Principais focos infecciosos
Os focos infecciosos mais frequentemente associados à sepse incluem:
- Pneumonia (principal causa em pacientes críticos);
- Infecções do trato urinário;
- Infecções intra-abdominais;
- Infecções de pele e partes moles;
- Infecções relacionadas a dispositivos invasivos, como cateteres vasculares.
Os microrganismos mais comuns são bactérias gram-negativas e gram-positivas, destacando-se Escherichia coli, Staphylococcus aureus, Klebsiella pneumoniae e Streptococcus pneumoniae, embora fungos e vírus também possam estar envolvidos em pacientes imunossuprimidos ou com sepse nosocomial.
Abordagem inicial
O manejo da sepse é tempo-dependente e deve ser iniciado imediatamente após a suspeita diagnóstica. As medidas iniciais seguem o princípio da estabilização das funções vitais e do controle da infecção, incluindo:
- Estabilização das vias aéreas e da respiração: A oxigenoterapia deve ser iniciada em pacientes com hipóxia, com monitorização contínua da saturação periférica de oxigênio. Ademais, em casos de insuficiência respiratória ou rebaixamento do nível de consciência, pode ser necessária intubação orotraqueal e ventilação mecânica.
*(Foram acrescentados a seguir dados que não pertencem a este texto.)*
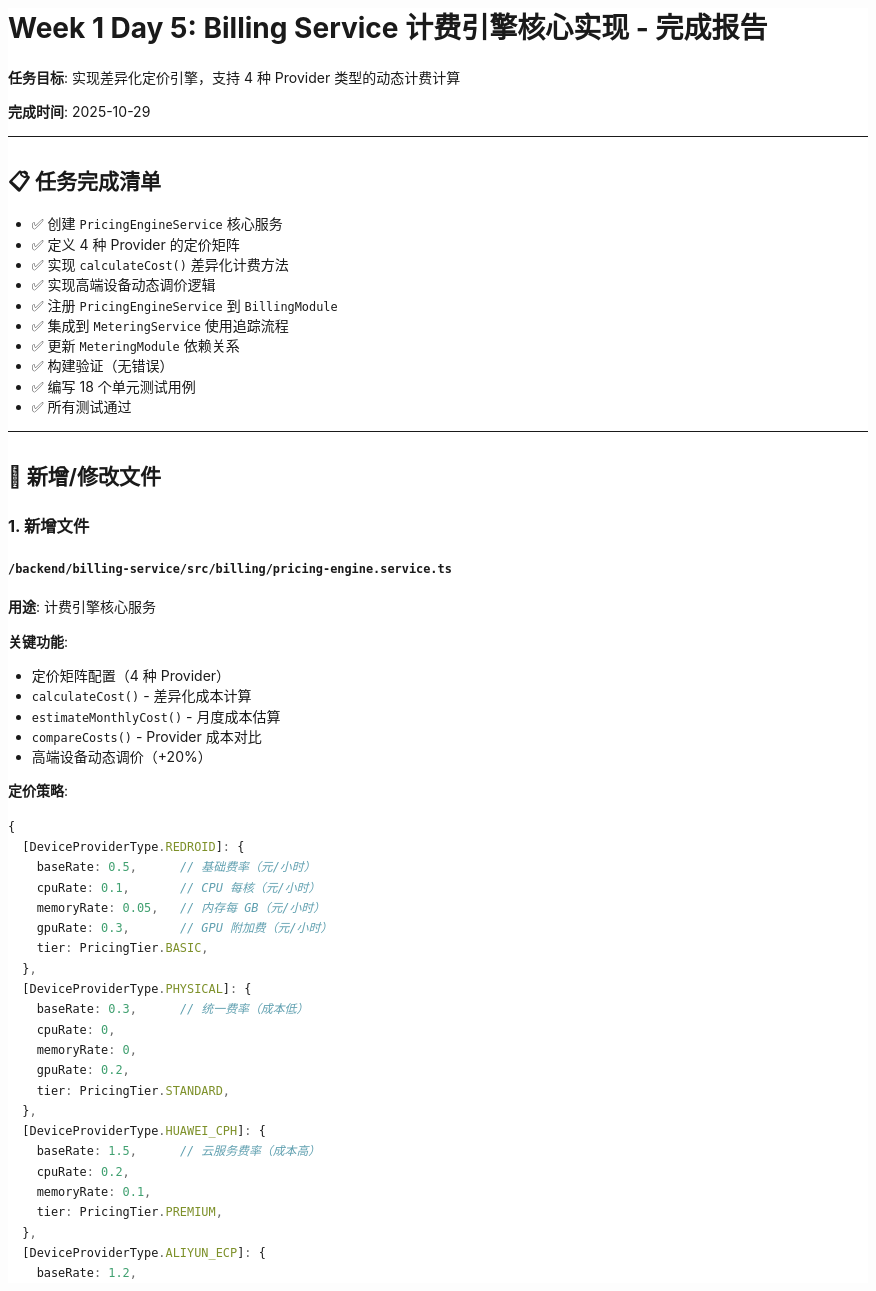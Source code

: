 # Week 1 Day 5: Billing Service 计费引擎核心实现 - 完成报告

**任务目标**: 实现差异化定价引擎，支持 4 种 Provider 类型的动态计费计算

**完成时间**: 2025-10-29

---

## 📋 任务完成清单

- ✅ 创建 `PricingEngineService` 核心服务
- ✅ 定义 4 种 Provider 的定价矩阵
- ✅ 实现 `calculateCost()` 差异化计费方法
- ✅ 实现高端设备动态调价逻辑
- ✅ 注册 `PricingEngineService` 到 `BillingModule`
- ✅ 集成到 `MeteringService` 使用追踪流程
- ✅ 更新 `MeteringModule` 依赖关系
- ✅ 构建验证（无错误）
- ✅ 编写 18 个单元测试用例
- ✅ 所有测试通过

---

## 📁 新增/修改文件

### 1. 新增文件

#### `/backend/billing-service/src/billing/pricing-engine.service.ts`
**用途**: 计费引擎核心服务

**关键功能**:
- 定价矩阵配置（4 种 Provider）
- `calculateCost()` - 差异化成本计算
- `estimateMonthlyCost()` - 月度成本估算
- `compareCosts()` - Provider 成本对比
- 高端设备动态调价（+20%）

**定价策略**:
```typescript
{
  [DeviceProviderType.REDROID]: {
    baseRate: 0.5,      // 基础费率（元/小时）
    cpuRate: 0.1,       // CPU 每核（元/小时）
    memoryRate: 0.05,   // 内存每 GB（元/小时）
    gpuRate: 0.3,       // GPU 附加费（元/小时）
    tier: PricingTier.BASIC,
  },
  [DeviceProviderType.PHYSICAL]: {
    baseRate: 0.3,      // 统一费率（成本低）
    cpuRate: 0,
    memoryRate: 0,
    gpuRate: 0.2,
    tier: PricingTier.STANDARD,
  },
  [DeviceProviderType.HUAWEI_CPH]: {
    baseRate: 1.5,      // 云服务费率（成本高）
    cpuRate: 0.2,
    memoryRate: 0.1,
    tier: PricingTier.PREMIUM,
  },
  [DeviceProviderType.ALIYUN_ECP]: {
    baseRate: 1.2,
```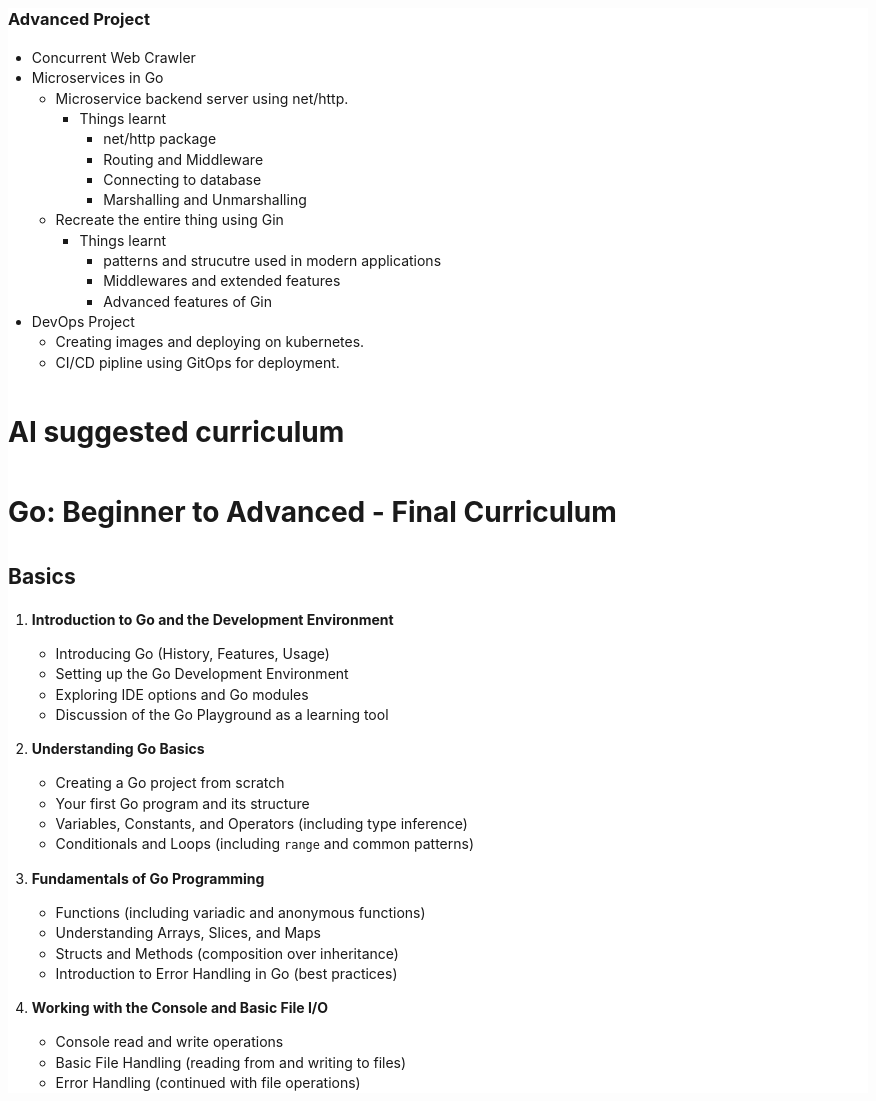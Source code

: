 ### Advanced Project

- Concurrent Web Crawler
- Microservices in Go
  - Microservice backend server using net/http.
    - Things learnt
      - net/http package
      - Routing and Middleware
      - Connecting to database
      - Marshalling and Unmarshalling
  - Recreate the entire thing using Gin
    - Things learnt
      - patterns and strucutre used in modern applications
      - Middlewares and extended features
      - Advanced features of Gin
- DevOps Project
  - Creating images and deploying on kubernetes.
  - CI/CD pipline using GitOps for deployment.

# AI suggested curriculum

# Go: Beginner to Advanced - Final Curriculum

## Basics

1. **Introduction to Go and the Development Environment**

   - Introducing Go (History, Features, Usage)
   - Setting up the Go Development Environment
   - Exploring IDE options and Go modules
   - Discussion of the Go Playground as a learning tool

2. **Understanding Go Basics**

   - Creating a Go project from scratch
   - Your first Go program and its structure
   - Variables, Constants, and Operators (including type inference)
   - Conditionals and Loops (including `range` and common patterns)

3. **Fundamentals of Go Programming**

   - Functions (including variadic and anonymous functions)
   - Understanding Arrays, Slices, and Maps
   - Structs and Methods (composition over inheritance)
   - Introduction to Error Handling in Go (best practices)

4. **Working with the Console and Basic File I/O**

   - Console read and write operations
   - Basic File Handling (reading from and writing to files)
   - Error Handling (continued with file operations)
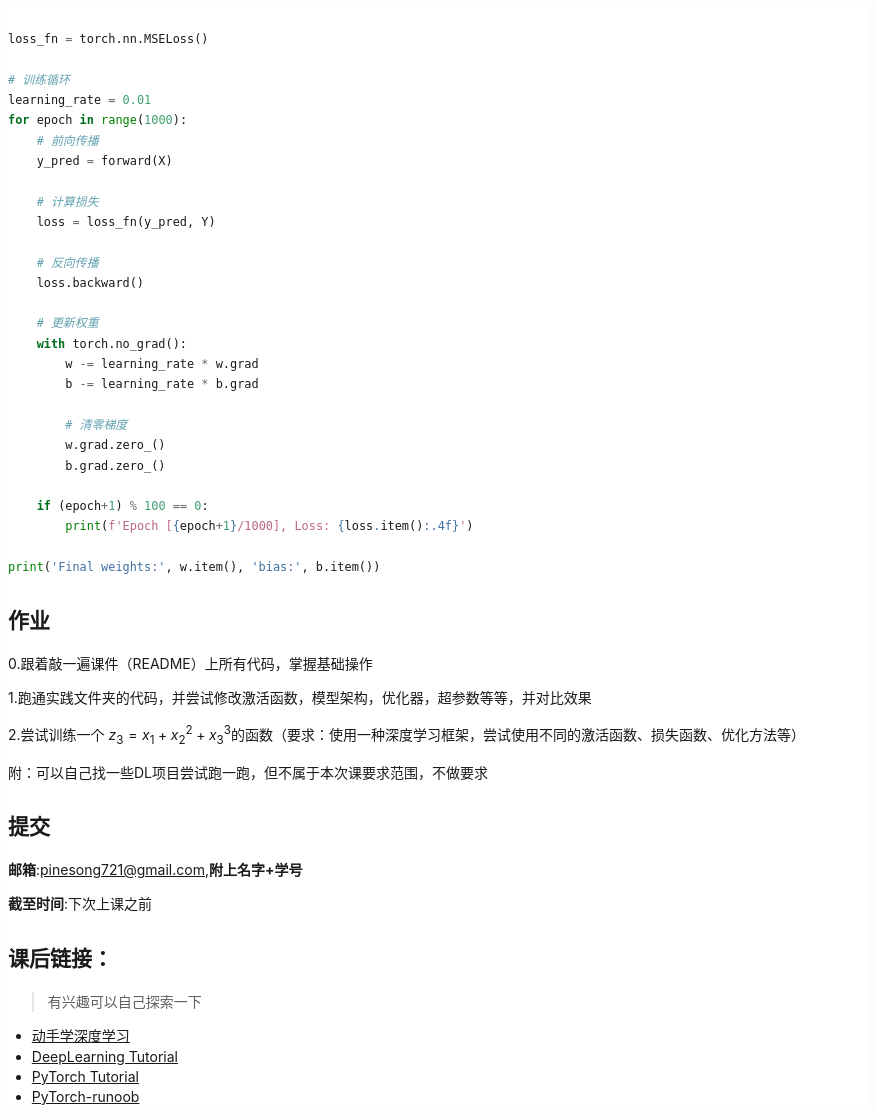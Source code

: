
 ```python

loss_fn = torch.nn.MSELoss()

# 训练循环
learning_rate = 0.01
for epoch in range(1000):
    # 前向传播
    y_pred = forward(X)
    
    # 计算损失
    loss = loss_fn(y_pred, Y)
    
    # 反向传播
    loss.backward()
    
    # 更新权重
    with torch.no_grad():
        w -= learning_rate * w.grad
        b -= learning_rate * b.grad
        
        # 清零梯度
        w.grad.zero_()
        b.grad.zero_()
    
    if (epoch+1) % 100 == 0:
        print(f'Epoch [{epoch+1}/1000], Loss: {loss.item():.4f}')

print('Final weights:', w.item(), 'bias:', b.item())
```

## 作业

0.跟着敲一遍课件（README）上所有代码，掌握基础操作

1.跑通实践文件夹的代码，并尝试修改激活函数，模型架构，优化器，超参数等等，并对比效果

2.尝试训练一个 $z_3 = x_1+ x_2^2+x_3^3$的函数（要求：使用一种深度学习框架，尝试使用不同的激活函数、损失函数、优化方法等）

附：可以自己找一些DL项目尝试跑一跑，但不属于本次课要求范围，不做要求

## 提交

**邮箱**:pinesong721@gmail.com,**附上名字+学号**

**截至时间**:下次上课之前

## 课后链接：

> 有兴趣可以自己探索一下

- [动手学深度学习](https://zh.d2l.ai/index.html)
- [DeepLearning Tutorial](https://github.com/Mikoto10032/DeepLearning)
- [PyTorch Tutorial](https://docs.pytorch.org/tutorials/)
- [PyTorch-runoob](https://www.runoob.com/pytorch/pytorch-tutorial.html)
- Estabelecimento de acesso venoso e ressuscitação volêmica: A reposição inicial recomendada consiste em cristaloides intravenosos na dose de aproximadamente 30 mL/kg nas primeiras horas, com reavaliação clínica frequente da perfusão tecidual.
- Coleta de exames laboratoriais e culturas: Devem ser solicitados rapidamente hemograma, eletrólitos, função renal, função hepática, lactato sérico e culturas (especialmente hemoculturas), sem atrasar o início do tratamento.
- Antibioticoterapia empírica precoce: A administração de antibióticos de amplo espectro deve ocorrer preferencialmente na primeira hora após a suspeita de sepse, sendo posteriormente ajustada conforme resultados microbiológicos e evolução clínica.
- Uso de vasopressores quando necessário: Nos casos de hipotensão persistente após reposição volêmica adequada, recomenda-se iniciar vasopressores, sendo a noradrenalina considerada agente de primeira linha.
Além disso, a identificação e o controle do foco infeccioso (como drenagem de abscessos ou retirada de dispositivos infectados) são etapas fundamentais para a resolução do quadro.
Nesse contexto, o reconhecimento precoce da sepse e a implementação rápida de protocolos estruturados continuam sendo determinantes para a redução da mortalidade, reforçando a importância da abordagem sistematizada no ambiente da terapia intensiva.
Insuficiência respiratória aguda
A insuficiência respiratória aguda é uma condição clínica grave que caracteriza-se pela incapacidade súbita do sistema respiratório de manter trocas gasosas adequadas, resultando em hipoxemia, hipercapnia ou ambas.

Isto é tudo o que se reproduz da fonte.